**YOUR INSTRUCTIONS:** Comb through the entries for "pinimg" and pull out each line that holds it.

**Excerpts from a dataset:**
# # # # # # #

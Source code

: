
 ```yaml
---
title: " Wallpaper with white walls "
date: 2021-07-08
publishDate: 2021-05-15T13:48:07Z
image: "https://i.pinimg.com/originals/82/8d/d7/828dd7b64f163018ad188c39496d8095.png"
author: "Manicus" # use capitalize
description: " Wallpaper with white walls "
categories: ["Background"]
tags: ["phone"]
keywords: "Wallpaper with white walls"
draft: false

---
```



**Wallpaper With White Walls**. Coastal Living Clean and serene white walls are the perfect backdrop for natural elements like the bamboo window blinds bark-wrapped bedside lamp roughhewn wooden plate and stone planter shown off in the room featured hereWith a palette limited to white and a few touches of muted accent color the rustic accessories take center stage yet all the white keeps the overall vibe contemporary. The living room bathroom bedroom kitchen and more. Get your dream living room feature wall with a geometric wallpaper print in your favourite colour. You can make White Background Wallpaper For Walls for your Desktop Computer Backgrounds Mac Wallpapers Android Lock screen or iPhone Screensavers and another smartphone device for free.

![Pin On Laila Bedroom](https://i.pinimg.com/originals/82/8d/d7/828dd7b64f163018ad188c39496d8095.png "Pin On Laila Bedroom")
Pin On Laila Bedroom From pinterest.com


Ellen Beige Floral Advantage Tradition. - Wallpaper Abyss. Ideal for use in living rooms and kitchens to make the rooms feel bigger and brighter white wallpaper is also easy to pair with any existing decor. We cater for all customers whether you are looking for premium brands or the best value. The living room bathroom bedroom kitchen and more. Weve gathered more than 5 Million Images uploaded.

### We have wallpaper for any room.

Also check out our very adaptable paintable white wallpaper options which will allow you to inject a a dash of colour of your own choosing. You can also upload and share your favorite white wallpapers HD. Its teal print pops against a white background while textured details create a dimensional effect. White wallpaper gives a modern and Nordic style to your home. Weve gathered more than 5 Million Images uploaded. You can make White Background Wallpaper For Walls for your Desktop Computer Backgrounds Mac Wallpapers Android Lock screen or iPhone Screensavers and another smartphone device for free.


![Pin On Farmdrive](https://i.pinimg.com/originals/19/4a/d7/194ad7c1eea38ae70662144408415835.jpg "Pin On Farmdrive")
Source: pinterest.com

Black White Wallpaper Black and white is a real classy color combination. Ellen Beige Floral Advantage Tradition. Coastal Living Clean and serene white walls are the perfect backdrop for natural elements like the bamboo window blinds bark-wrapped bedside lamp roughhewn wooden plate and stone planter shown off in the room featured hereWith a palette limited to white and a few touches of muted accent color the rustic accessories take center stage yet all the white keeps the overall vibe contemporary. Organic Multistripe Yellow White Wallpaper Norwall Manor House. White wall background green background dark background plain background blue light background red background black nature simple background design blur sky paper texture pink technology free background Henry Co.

# # # # # # #

**OUTPUT FOR THIS EXERCISE:**
image: "https://i.pinimg.com/originals/82/8d/d7/828dd7b64f163018ad188c39496d8095.png"
![Pin On Laila Bedroom](https://i.pinimg.com/originals/82/8d/d7/828dd7b64f163018ad188c39496d8095.png "Pin On Laila Bedroom")
![Pin On Farmdrive](https://i.pinimg.com/originals/19/4a/d7/194ad7c1eea38ae70662144408415835.jpg "Pin On Farmdrive")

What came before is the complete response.